You see, the correlation between being a survivor of abuse and queer identity is that being of marginalized identity in general makes you more likely to be targeted by predatory individuals; it cannot however make you change from straight to gay, or from cisgender to transgender. Reverse the narrative for a minute—can we say that a man is straight because he was abused? Or that a person is cisgender because they were assaulted as a child? No. You can’t flip such a script because the true reason why people think that abuse may “cause” queer identity is because they see queerness as an abnormality or pathology. LGBTQ identity is something that must have a root cause because, in the end, it isn’t really right.
As a certified sexologist, scholar, subject matter expert, and advocate, let me set the record straight once and for all: no, abuse cannot make you into something you weren’t born to be.

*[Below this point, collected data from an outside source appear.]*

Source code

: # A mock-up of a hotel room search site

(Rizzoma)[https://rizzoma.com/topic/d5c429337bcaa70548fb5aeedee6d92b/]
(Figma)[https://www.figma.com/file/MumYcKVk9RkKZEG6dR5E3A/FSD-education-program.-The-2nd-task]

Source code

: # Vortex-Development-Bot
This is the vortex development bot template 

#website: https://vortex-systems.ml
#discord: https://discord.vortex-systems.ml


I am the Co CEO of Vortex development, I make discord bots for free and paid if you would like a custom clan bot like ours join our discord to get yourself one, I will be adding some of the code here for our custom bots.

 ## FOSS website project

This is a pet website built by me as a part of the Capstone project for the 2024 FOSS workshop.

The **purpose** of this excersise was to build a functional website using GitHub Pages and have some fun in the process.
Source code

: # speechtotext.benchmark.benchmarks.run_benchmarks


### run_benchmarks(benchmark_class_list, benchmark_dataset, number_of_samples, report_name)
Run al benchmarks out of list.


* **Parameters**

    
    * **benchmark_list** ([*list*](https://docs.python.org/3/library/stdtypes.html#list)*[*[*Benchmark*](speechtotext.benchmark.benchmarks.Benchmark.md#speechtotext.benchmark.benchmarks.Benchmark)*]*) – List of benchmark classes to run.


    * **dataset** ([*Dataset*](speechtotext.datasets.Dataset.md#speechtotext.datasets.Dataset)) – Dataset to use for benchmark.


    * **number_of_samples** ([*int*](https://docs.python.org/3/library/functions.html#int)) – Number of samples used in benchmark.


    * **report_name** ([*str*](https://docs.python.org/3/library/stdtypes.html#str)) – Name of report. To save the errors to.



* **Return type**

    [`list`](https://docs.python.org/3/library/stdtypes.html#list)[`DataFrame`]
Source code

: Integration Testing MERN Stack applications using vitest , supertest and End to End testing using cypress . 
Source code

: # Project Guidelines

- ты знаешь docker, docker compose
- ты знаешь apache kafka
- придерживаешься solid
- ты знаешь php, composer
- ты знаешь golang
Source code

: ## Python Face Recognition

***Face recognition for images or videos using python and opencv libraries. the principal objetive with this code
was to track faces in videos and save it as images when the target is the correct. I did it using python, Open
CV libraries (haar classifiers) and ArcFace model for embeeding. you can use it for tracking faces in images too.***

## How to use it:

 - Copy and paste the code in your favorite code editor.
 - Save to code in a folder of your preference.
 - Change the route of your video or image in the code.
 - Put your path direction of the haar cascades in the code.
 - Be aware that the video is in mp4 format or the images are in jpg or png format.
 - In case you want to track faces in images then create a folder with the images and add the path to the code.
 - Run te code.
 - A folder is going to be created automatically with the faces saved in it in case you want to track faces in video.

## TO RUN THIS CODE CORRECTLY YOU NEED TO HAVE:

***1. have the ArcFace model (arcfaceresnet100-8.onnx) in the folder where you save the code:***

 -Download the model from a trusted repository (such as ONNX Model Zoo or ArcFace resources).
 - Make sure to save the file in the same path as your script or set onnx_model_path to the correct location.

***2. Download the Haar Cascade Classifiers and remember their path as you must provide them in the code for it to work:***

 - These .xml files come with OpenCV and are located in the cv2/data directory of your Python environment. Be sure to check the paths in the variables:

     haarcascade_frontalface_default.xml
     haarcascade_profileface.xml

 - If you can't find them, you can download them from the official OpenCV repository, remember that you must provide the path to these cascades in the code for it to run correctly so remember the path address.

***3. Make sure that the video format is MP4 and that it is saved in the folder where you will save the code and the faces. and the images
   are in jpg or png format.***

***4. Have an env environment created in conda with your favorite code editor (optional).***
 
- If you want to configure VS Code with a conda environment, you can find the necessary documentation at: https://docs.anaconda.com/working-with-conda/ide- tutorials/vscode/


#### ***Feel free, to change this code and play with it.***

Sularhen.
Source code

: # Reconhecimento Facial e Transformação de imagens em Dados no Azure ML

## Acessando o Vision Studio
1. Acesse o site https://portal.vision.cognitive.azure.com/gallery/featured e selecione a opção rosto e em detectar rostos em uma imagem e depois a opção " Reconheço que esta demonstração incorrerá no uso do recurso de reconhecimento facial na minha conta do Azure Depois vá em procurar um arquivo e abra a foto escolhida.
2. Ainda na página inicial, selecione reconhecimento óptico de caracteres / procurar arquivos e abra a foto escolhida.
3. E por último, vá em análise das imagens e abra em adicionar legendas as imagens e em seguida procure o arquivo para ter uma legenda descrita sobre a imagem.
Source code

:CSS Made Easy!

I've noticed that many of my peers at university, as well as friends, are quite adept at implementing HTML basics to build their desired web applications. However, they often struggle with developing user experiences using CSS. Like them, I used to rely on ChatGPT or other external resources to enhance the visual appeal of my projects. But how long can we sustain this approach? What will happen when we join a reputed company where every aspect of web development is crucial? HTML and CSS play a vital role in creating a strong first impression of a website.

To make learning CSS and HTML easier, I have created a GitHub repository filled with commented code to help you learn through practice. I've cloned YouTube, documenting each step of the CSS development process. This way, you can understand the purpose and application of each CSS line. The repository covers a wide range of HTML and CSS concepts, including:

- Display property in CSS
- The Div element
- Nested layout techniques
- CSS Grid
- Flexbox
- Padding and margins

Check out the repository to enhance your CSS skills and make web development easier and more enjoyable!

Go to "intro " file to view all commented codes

Yes, abuse confuses everything and can make us question who we are and what we want, but it doesn’t change the core of who we are. Being LGBTQ is just as natural, normal, and healthy as being cisgender and heterosexual. Live your truth, fight to overcome the world’s biases, and help continue to educate your colleagues and peers so that this myth can be eradicated, once and for all.
Alex Brownbill
May 17, 2019 at 9:02 AMI am so glad that I found this article and I am so glad that someone has finally cited and explained the sources. Thank you so much for your advocacy, it is so sorely needed.